El niño inobjetablemente quería ser cañero como su padre, pues no sabía hacer otra cosa y sobre todo no intuía que se podía hacer otra cosa. Los oficios heredados muchas veces arrastran varias generaciones. “Todos en mi familia somos carpinteros”, se escucha de repente o “Desde hace cuatro generaciones en esta casa ha habido sólo afinadores de piano”, se jacta más de uno. Por eso cuando escucho consignas para retrasados mentales (creo que a veces les dicen revolucionarias) como “Educación primero al hijo del obrero, educación después al hijo del burgués”, se me erizan los pelitos de la nuca. No es que yo no quiera que los hijos de los señores obreros estudien, ¡deben hacerlo!, faltaba más; sin embargo me preocupa qué se acaben los obreros para trabajar en las fábricas y, en consecuencia, haya una peligrosa sobrepoblación de abogados, contadores, administradores de empresas o comerciantes internacionales. Además gente como yo se quedaría sin estudios, pues ni soy hijo de obrero ni soy lo que un cegeachero consideraría un burgués. Así nomás, como diría una amiga.
Hay, sin embargo, tres o cuatro ocupaciones que los padres nunca desearían para sus hijos, a saber, domador de leones, sobrecargo de Cubana de Aviación, limpiador de vidrios de la Bolsa Mexicana de Valores o escritor. Sobre ésta última es mi obligación hacer algunos comentarios. Cuando se le dice al padre que uno quiere ser escritor, el mentor responde con cejo fruncido, “¿Qué qué?” “Escritor, papá, esas personas que escriben libros y luego los publican” “Y luego se mueren de hambre.... ¿Sabes lo que estás diciendo?” “Sí, papá, que me gusta leer y escribir y...” “¡Eso es para viejas, y yo no quiero putos en mi casa... Dónde está tu madre! ¡Tú tienes la culpa de que éste nos haya salido maricón...!” En fin, la situación sigue así ad infinitum.

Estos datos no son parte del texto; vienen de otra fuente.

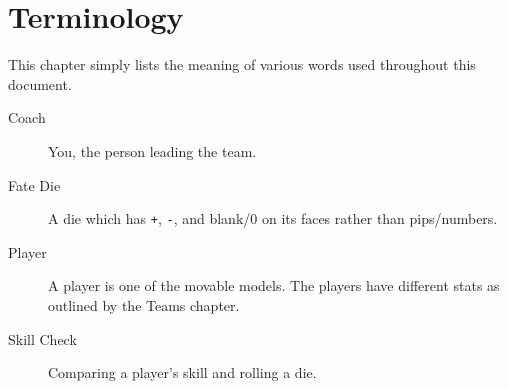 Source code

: \chapter{Terminology}
This chapter simply lists the meaning of various words used throughout this document.

\begin{description}
\item[Coach] You, the person leading the team.
\item[Fate Die] A die which has \texttt{+}, \texttt{-}, and blank/0 on its faces rather than pips/numbers.
\item[Player] A player is one of the movable models.
The players have different stats as outlined by the Teams chapter.
\item[Skill Check] Comparing a player's skill and rolling a \fate{} die.
\end{description}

Existen padres, no obstante, que son más tolerantes, pero implacables.
–¿Y de qué vas a vivir?
–Bueno, pues... de publicar libros y...
–Ah. De publicar tus libros –mirando el periódico y dejando el café sobre una mesita que le regaló una maestra de piano rusa–. ¿Y qué género piensas escribir?
-Poesía, papá.
-Ah, poesía –pasando a la sección de deportes–. ¿Sabes cuántos escritores viven en este país de escribir poesía? Dos, bueno, vivían. ¿Y sabes qué? Eran malísimos. Uno era lo suficientemente cursi para publicar libros llamados La muerte del mayor Sabines y el otro tan incomprensible que incluso titulaba sus poemarios con palabras huecas como Blanco. Además este último escribía otras cosas también, no sólo poesía.
Acto seguido, el muchacho aludido piensa que el padre tiene razón y que sería una pendejada desaprovechar la oportunidad de estudiar economía en el ITAM.
Al final también existen los jefes despreocupados que ante la amenaza del “quiero ser escritor”, responden cortésmente con un “Perfecto, hijo. Ahora pásame las papas; ahorita empatamos a esos cabrones del América, vas a ver”.
El asunto de las profesiones para todo joven es un tema de orden existencial y algo que ha contribuido perniciosamente para ello es esa oscura materia que en las escuelas se ha denominado de manera eufemística “Orientación vocacional”. Ante esta situación, no me resta más que lanzar una máxima, a mi juicio indiscutible: ningún muchacho que termina la preparatoria o el bachillerato sabe bien a bien qué quiere hacer de su vida, ni tiene una pequeña idea de lo que es una profesión o un oficio. C’est la vie.